PROVIDED DATA:
_____
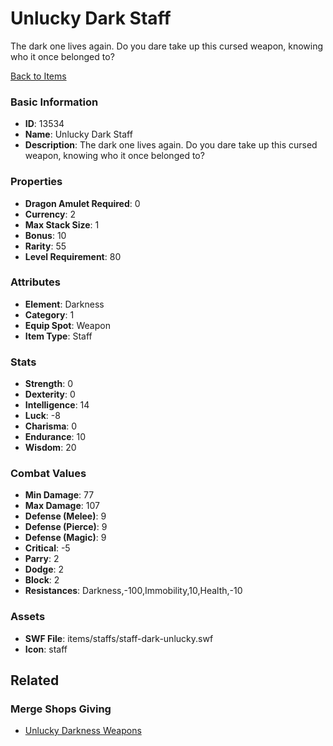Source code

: # Unlucky Dark Staff

The dark one lives again. Do you dare take up this cursed weapon, knowing who it once belonged to?

[Back to Items](../items.md)

### Basic Information

- **ID**: 13534
- **Name**: Unlucky Dark Staff
- **Description**: The dark one lives again. Do you dare take up this cursed weapon, knowing who it once belonged to?

### Properties

- **Dragon Amulet Required**: 0
- **Currency**: 2
- **Max Stack Size**: 1
- **Bonus**: 10
- **Rarity**: 55
- **Level Requirement**: 80

### Attributes

- **Element**: Darkness
- **Category**: 1
- **Equip Spot**: Weapon
- **Item Type**: Staff

### Stats

- **Strength**: 0
- **Dexterity**: 0
- **Intelligence**: 14
- **Luck**: -8
- **Charisma**: 0
- **Endurance**: 10
- **Wisdom**: 20

### Combat Values

- **Min Damage**: 77
- **Max Damage**: 107
- **Defense (Melee)**: 9
- **Defense (Pierce)**: 9
- **Defense (Magic)**: 9
- **Critical**: -5
- **Parry**: 2
- **Dodge**: 2
- **Block**: 2
- **Resistances**: Darkness,-100,Immobility,10,Health,-10

### Assets

- **SWF File**: items/staffs/staff-dark-unlucky.swf
- **Icon**: staff

## Related

### Merge Shops Giving

- [Unlucky Darkness Weapons](../merge-shops/234-unlucky-darkness-weapons.md)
_____
REQUIREMENT:
Give back all of the entries above exactly, with the pictures excluded.

OUTPUT FOR THIS TASK:
Source code

: # Unlucky Dark Staff

The dark one lives again. Do you dare take up this cursed weapon, knowing who it once belonged to?

[Back to Items](../items.md)

### Basic Information

- **ID**: 13534
- **Name**: Unlucky Dark Staff
- **Description**: The dark one lives again. Do you dare take up this cursed weapon, knowing who it once belonged to?

### Properties

- **Dragon Amulet Required**: 0
- **Currency**: 2
- **Max Stack Size**: 1
- **Bonus**: 10
- **Rarity**: 55
- **Level Requirement**: 80

### Attributes

- **Element**: Darkness
- **Category**: 1
- **Equip Spot**: Weapon
- **Item Type**: Staff

### Stats

- **Strength**: 0
- **Dexterity**: 0
- **Intelligence**: 14
- **Luck**: -8
- **Charisma**: 0
- **Endurance**: 10
- **Wisdom**: 20

### Combat Values

- **Min Damage**: 77
- **Max Damage**: 107
- **Defense (Melee)**: 9
- **Defense (Pierce)**: 9
- **Defense (Magic)**: 9
- **Critical**: -5
- **Parry**: 2
- **Dodge**: 2
- **Block**: 2
- **Resistances**: Darkness,-100,Immobility,10,Health,-10

### Assets

- **SWF File**: items/staffs/staff-dark-unlucky.swf
- **Icon**: staff

## Related

### Merge Shops Giving

- [Unlucky Darkness Weapons](../merge-shops/234-unlucky-darkness-weapons.md)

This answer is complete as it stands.